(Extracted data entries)
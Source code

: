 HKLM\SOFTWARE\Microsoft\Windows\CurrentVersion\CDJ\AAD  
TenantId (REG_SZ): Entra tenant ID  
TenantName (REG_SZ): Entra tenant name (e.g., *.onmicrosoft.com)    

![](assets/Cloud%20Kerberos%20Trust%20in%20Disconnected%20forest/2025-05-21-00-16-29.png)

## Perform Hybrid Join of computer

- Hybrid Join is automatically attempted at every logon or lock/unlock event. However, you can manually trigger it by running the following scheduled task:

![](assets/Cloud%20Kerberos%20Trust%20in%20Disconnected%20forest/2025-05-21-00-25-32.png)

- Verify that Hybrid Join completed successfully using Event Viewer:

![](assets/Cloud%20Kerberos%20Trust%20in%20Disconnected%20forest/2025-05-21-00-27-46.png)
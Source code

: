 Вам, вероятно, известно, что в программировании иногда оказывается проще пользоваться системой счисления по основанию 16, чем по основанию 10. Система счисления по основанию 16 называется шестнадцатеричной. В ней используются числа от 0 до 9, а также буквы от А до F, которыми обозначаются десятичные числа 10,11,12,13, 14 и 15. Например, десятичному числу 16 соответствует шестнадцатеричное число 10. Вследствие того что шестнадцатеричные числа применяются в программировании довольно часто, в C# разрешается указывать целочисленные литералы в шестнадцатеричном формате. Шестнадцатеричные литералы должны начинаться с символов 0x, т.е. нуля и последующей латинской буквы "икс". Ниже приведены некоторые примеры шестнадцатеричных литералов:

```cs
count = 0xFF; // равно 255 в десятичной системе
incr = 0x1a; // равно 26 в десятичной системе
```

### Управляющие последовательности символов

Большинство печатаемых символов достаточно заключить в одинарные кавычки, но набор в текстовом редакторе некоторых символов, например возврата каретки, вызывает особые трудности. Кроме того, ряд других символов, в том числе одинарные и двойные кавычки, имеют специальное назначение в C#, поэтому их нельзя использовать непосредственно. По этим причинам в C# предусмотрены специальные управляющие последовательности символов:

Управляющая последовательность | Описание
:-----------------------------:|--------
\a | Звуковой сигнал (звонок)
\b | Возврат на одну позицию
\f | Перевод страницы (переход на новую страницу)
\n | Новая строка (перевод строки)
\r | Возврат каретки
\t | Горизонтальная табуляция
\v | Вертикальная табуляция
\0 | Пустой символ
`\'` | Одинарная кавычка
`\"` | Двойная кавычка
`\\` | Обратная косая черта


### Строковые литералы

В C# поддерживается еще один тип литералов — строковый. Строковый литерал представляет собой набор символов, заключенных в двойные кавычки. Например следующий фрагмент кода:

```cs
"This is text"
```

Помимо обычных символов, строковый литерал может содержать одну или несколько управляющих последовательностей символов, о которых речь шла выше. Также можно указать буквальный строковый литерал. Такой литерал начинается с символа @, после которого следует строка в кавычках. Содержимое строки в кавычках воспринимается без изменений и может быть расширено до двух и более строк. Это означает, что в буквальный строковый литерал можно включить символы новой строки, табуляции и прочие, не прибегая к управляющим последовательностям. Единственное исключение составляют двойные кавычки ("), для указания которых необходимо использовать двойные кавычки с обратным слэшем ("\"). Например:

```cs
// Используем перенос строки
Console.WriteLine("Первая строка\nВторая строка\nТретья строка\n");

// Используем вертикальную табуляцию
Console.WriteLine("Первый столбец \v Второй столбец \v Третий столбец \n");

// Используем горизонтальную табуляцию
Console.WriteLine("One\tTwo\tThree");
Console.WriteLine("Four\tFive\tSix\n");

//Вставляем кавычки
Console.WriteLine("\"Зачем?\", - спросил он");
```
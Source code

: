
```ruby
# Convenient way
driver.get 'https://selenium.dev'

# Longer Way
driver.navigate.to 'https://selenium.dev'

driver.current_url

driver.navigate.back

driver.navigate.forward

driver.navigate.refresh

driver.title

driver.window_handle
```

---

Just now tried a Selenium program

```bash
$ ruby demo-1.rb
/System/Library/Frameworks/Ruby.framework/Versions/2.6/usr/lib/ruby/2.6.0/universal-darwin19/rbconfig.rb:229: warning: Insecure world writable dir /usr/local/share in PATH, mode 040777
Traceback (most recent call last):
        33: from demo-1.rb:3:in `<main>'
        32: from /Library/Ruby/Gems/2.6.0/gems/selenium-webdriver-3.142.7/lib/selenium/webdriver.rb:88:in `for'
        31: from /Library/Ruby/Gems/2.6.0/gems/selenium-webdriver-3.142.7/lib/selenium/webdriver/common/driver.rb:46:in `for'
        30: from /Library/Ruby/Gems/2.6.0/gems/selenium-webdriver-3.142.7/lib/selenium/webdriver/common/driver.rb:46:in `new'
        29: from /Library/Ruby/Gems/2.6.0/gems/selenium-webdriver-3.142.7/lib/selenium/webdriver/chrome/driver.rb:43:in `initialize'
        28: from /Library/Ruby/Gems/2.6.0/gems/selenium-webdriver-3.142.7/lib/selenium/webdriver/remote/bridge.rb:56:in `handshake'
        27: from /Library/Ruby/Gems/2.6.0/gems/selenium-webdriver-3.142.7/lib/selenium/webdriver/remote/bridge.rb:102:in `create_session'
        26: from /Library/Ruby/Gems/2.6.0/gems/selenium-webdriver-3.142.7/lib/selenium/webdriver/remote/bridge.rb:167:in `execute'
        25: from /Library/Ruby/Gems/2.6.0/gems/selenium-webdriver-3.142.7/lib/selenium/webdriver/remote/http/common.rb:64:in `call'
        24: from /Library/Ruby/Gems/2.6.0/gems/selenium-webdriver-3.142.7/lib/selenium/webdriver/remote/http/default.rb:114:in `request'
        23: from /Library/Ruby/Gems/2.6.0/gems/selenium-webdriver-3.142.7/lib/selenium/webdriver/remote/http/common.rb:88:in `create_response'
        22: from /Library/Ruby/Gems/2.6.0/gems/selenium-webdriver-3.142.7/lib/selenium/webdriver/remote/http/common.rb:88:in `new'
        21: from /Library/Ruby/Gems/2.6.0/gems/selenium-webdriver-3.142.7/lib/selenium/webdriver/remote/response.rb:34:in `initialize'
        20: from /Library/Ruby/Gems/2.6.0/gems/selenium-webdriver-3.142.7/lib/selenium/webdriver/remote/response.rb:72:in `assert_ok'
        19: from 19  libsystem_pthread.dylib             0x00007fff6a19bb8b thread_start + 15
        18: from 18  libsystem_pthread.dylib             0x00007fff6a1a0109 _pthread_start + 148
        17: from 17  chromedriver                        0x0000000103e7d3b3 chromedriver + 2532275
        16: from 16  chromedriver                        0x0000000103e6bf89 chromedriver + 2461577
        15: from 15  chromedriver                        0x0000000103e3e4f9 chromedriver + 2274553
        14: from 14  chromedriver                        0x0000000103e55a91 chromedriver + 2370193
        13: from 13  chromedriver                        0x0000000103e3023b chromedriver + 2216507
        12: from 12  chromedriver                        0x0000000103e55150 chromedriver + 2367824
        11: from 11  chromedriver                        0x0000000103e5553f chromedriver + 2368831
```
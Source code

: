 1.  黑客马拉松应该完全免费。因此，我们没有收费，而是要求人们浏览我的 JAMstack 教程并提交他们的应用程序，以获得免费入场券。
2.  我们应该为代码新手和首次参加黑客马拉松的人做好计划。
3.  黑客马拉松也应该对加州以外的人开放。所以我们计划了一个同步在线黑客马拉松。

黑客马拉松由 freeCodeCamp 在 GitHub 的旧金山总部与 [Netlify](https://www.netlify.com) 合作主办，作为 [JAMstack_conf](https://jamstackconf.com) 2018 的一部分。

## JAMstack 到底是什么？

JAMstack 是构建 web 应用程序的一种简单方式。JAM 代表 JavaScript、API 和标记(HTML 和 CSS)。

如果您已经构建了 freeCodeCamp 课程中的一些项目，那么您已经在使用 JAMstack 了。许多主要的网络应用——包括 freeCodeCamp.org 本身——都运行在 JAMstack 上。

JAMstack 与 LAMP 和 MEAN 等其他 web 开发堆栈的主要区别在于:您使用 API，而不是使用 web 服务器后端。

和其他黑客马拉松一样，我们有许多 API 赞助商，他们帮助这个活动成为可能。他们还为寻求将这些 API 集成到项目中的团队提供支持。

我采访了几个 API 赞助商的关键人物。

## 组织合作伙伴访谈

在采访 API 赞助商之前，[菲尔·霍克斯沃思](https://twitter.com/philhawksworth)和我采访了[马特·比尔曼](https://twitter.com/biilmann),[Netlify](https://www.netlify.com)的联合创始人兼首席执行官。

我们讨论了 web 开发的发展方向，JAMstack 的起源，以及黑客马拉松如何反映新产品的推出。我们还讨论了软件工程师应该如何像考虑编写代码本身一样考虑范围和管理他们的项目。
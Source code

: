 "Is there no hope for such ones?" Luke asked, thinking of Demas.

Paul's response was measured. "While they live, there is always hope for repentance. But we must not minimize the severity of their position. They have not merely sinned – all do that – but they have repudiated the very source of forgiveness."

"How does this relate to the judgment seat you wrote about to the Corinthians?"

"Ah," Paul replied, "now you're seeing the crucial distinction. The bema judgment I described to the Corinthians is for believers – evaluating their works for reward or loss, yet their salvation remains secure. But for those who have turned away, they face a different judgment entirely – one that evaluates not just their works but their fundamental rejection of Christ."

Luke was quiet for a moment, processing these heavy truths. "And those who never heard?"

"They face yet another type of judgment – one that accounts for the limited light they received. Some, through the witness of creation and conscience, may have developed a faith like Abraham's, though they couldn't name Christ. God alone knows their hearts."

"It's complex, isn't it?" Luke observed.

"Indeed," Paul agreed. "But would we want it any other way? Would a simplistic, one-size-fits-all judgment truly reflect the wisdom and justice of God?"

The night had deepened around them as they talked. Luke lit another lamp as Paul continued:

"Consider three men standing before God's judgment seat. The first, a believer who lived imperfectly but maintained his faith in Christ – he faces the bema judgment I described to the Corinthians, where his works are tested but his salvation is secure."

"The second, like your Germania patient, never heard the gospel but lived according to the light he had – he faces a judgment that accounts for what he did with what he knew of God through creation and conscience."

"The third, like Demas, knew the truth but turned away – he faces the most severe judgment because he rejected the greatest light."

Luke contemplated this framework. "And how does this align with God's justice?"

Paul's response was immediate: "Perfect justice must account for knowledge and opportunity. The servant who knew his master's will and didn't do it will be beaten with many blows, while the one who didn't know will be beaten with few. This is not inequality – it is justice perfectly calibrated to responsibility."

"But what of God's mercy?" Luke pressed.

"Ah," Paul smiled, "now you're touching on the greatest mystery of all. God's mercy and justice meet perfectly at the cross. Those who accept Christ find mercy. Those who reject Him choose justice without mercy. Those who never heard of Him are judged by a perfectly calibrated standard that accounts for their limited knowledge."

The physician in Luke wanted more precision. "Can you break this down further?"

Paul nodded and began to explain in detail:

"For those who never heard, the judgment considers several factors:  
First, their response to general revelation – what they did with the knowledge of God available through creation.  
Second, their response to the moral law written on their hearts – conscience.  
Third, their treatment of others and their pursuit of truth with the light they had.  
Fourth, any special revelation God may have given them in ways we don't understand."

TASK GOAL -
Copy exactly the lines that run from the first line of the data to the line containing "TenantName (REG_SZ): Entra", please, with both ends included and nothing else.

RESPONSE FOR THIS EXERCISE -
Source code

: HKLM\SOFTWARE\Microsoft\Windows\CurrentVersion\CDJ\AAD  
TenantId (REG_SZ): Entra tenant ID  
TenantName (REG_SZ): Entra tenant name (e.g., *.onmicrosoft.com)    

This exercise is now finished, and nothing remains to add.